MASSPIRG: The Left-Wing Leviathan


[Editor’s Note: This article and Union PAC’s Canvassing Consultants Turn to Old-Fashioned Union Busting are the first parts of an in-depth investigation into the Public Interest Network. Stay tuned for more shocking revelations on this network of influencers.]

Have you ever heard a group call itself a “grassroots” organization, only to find out it’s run by professional activists? While virtually every group on the professional Left cherishes the appearance of being a spontaneous, organic movement, most would be better characterized as Astroturf—cogs in a massive, well-oiled political machine—rather than grassroots.

A prime example is Fair Share (formerly Fair Share Alliance), a 501(c)(4) activist group headquartered in Boston, Massachusetts, with an office in Washington, D.C. According to the group’s website, it “stands for an America where everyone gets their fair share, does their fair share, and pays their fair share; and where everyone plays by the same rules.”

In practice, this means organizing professional activists to advance a broadly left-wing policy agenda. A glance at Fair Share’s 2015 federal tax filings, for instance, shows donations to the Democratic Party of Arkansas and the left-wing Florida Consumer Action Network.
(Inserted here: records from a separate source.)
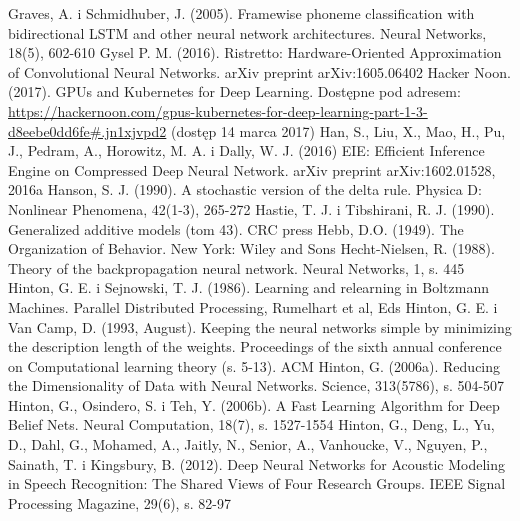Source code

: \documentclass[12pt,a4paper,twoside]{article}
\begin{document}
\begin{thebibliography}{99}
 Graves, A. i Schmidhuber, J. (2005). Framewise phoneme classification with bidirectional LSTM and other neural network architectures. Neural Networks, 18(5), 602-610
 Gysel P. M. (2016). Ristretto: Hardware-Oriented Approximation of Convolutional Neural Networks. arXiv preprint arXiv:1605.06402
 Hacker Noon. (2017). GPUs and Kubernetes for Deep Learning. Dostępne pod adresem: \url{https://hackernoon.com/gpus-kubernetes-for-deep-learning-part-1-3-d8eebe0dd6fe#.jn1xjvpd2} (dostęp 14 marca 2017)
 Han, S., Liu, X., Mao, H., Pu, J., Pedram, A., Horowitz, M. A. i Dally, W. J. (2016) EIE: Efficient Inference Engine on Compressed Deep Neural Network. arXiv preprint arXiv:1602.01528, 2016a
 Hanson, S. J. (1990). A stochastic version of the delta rule. Physica D: Nonlinear Phenomena, 42(1-3), 265-272
 Hastie, T. J. i Tibshirani, R. J. (1990). Generalized additive models (tom 43). CRC press
 Hebb, D.O. (1949). The Organization of Behavior. New York: Wiley and Sons
 Hecht-Nielsen, R. (1988). Theory of the backpropagation neural network. Neural Networks, 1, s. 445
 Hinton, G. E. i Sejnowski, T. J. (1986). Learning and relearning in Boltzmann Machines. Parallel Distributed Processing, Rumelhart et al, Eds
 Hinton, G. E. i Van Camp, D. (1993, August). Keeping the neural networks simple by minimizing the description length of the weights. Proceedings of the sixth annual conference on Computational learning theory (s. 5-13). ACM
 Hinton, G. (2006a). Reducing the Dimensionality of Data with Neural Networks. Science, 313(5786), s. 504-507
 Hinton, G., Osindero, S. i Teh, Y. (2006b). A Fast Learning Algorithm for Deep Belief Nets. Neural Computation, 18(7), s. 1527-1554
 Hinton, G., Deng, L., Yu, D., Dahl, G., Mohamed, A., Jaitly, N., Senior, A., Vanhoucke, V., Nguyen, P., Sainath, T. i Kingsbury, B. (2012). Deep Neural Networks for Acoustic Modeling in Speech Recognition: The Shared Views of Four Research Groups. IEEE Signal Processing Magazine, 29(6), s. 82-97

\end{thebibliography}
\end{document}
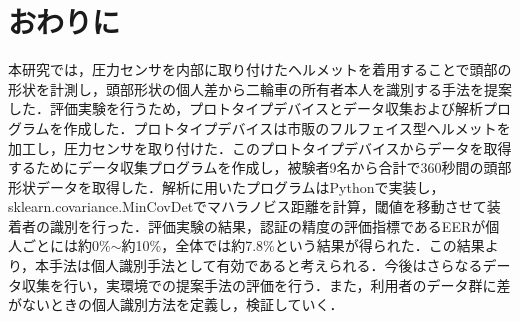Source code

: \chapter{おわりに}
\label{conclude}
本研究では，圧力センサを内部に取り付けたヘルメットを着用することで頭部の形状を計測し，頭部形状の個人差から二輪車の所有者本人を識別する手法を提案した．評価実験を行うため，プロトタイプデバイスとデータ収集および解析プログラムを作成した．プロトタイプデバイスは市販のフルフェイス型ヘルメットを加工し，圧力センサを取り付けた．このプロトタイプデバイスからデータを取得するためにデータ収集プログラムを作成し，被験者9名から合計で360秒間の頭部形状データを取得した．解析に用いたプログラムはPythonで実装し，sklearn.covariance.MinCovDetでマハラノビス距離を計算，閾値を移動させて装着者の識別を行った．評価実験の結果，認証の精度の評価指標であるEERが個人ごとには約0\%$\sim$約10\%，全体では約7.8\%という結果が得られた．この結果より，本手法は個人識別手法として有効であると考えられる．今後はさらなるデータ収集を行い，実環境での提案手法の評価を行う．また，利用者のデータ群に差がないときの個人識別方法を定義し，検証していく．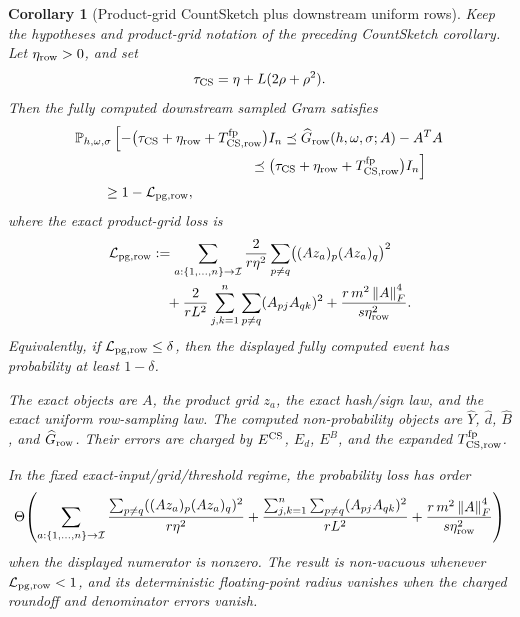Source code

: \documentclass[11pt]{article}
\newcommand{\Prob}{\mathbb{P}}
\newcommand{\Frob}[1]{\left\lVert #1\right\rVert_F}
\newcommand{\I}{I}
\newtheorem{corollary}[theorem]{Corollary}
\theoremstyle{remark}
\begin{document}
\begin{corollary}[Product-grid CountSketch plus downstream uniform rows]
Keep the hypotheses and product-grid notation of the preceding CountSketch
corollary.  Let \(\eta_{\rm row}>0\), and set
\[
  \tau_{\rm CS}=\eta+L(2\rho+\rho^2).
\]
Then the fully computed downstream sampled Gram satisfies
\[
\begin{aligned}
&\Prob_{h,\omega,\sigma}
  \left[
    -\bigl(\tau_{\rm CS}+\eta_{\rm row}
      +T_{\rm CS,row}^{\rm fp}\bigr)\I_n
    \preceq
    \widehat G_{\rm row}(h,\omega,\sigma;A)-A^TA
  \right.
\\[-2pt]
&\left.\hspace{4.4cm}
    \preceq
    \bigl(\tau_{\rm CS}+\eta_{\rm row}
      +T_{\rm CS,row}^{\rm fp}\bigr)\I_n
  \right]
\\
&\qquad\ge
  1-\mathcal L_{\rm pg,row},
\end{aligned}
\]
where the exact product-grid loss is
\[
\begin{aligned}
  \mathcal L_{\rm pg,row}
  &:=
  \sum_{a:\{1,\ldots,n\}\to\mathcal I}
    \frac{2}{r\eta^2}
      \sum_{p\ne q}
        \bigl((Az_a)_p(Az_a)_q\bigr)^2
\\
&\quad+
  \frac{2}{rL^2}
    \sum_{j,k=1}^{n}\sum_{p\ne q}
      (A_{pj}A_{qk})^2
  +
  \frac{r\,m^2\Frob{A}^4}{s\eta_{\rm row}^2}.
\end{aligned}
\]
Equivalently, if \(\mathcal L_{\rm pg,row}\le\delta\), then the displayed
fully computed event has probability at least \(1-\delta\).

The exact objects are \(A\), the product grid \(z_a\), the exact hash/sign
law, and the exact uniform row-sampling law.  The computed non-probability
objects are \(\widehat Y\), \(\widehat d\), \(\widehat B\), and
\(\widehat G_{\rm row}\).  Their errors are charged by
\(E^{\rm CS}\), \(E_d\), \(E^B\), and the expanded
\(T_{\rm CS,row}^{\rm fp}\).

In the fixed exact-input/grid/threshold regime, the probability loss has order
\[
  \Theta\!\left(
    \sum_{a:\{1,\ldots,n\}\to\mathcal I}
      \frac{\sum_{p\ne q}((Az_a)_p(Az_a)_q)^2}{r\eta^2}
    +
    \frac{\sum_{j,k=1}^{n}\sum_{p\ne q}(A_{pj}A_{qk})^2}{rL^2}
    +
    \frac{r\,m^2\Frob{A}^4}{s\eta_{\rm row}^2}
  \right)
\]
when the displayed numerator is nonzero.  The result is non-vacuous whenever
\(\mathcal L_{\rm pg,row}<1\), and its deterministic floating-point radius
vanishes when the charged roundoff and denominator errors vanish.
\end{corollary}
\end{document}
Some of Fair Share’s past campaigns have involved lobbying Congress to end the budget sequester in 2013 and pass a constitutional amendment “that would end unlimited campaign contributions and declare that corporations are not people” (a reference to the 2010 Supreme Court decision in Citizens United v. FEC)—pretty standard fare for a group on the professional Left.

A look at the financials of  Fair Share Action, the group’s political action committee, support this agenda—between 2012 and 2016, the PAC raised $12.7 million in contributions from the labor union PAC For Our Future, the American Federation of Government Employees, AFSCME, the Environmental Defense Action Fund, the League of Conservation Voters, the Democratic Party’s House Majority PAC, and the 501(c)(4) advocacy group Environment America.

But more digging reveals something odd: Fair Share’s office in Washington, D.C. shares the same address as Environment America Action Fund, the advocacy group’s super PAC. And Environment America itself has given Fair Share’s PAC, Fair Share Action, over $1.8 million since 2012, according to the Center for Responsive Politics.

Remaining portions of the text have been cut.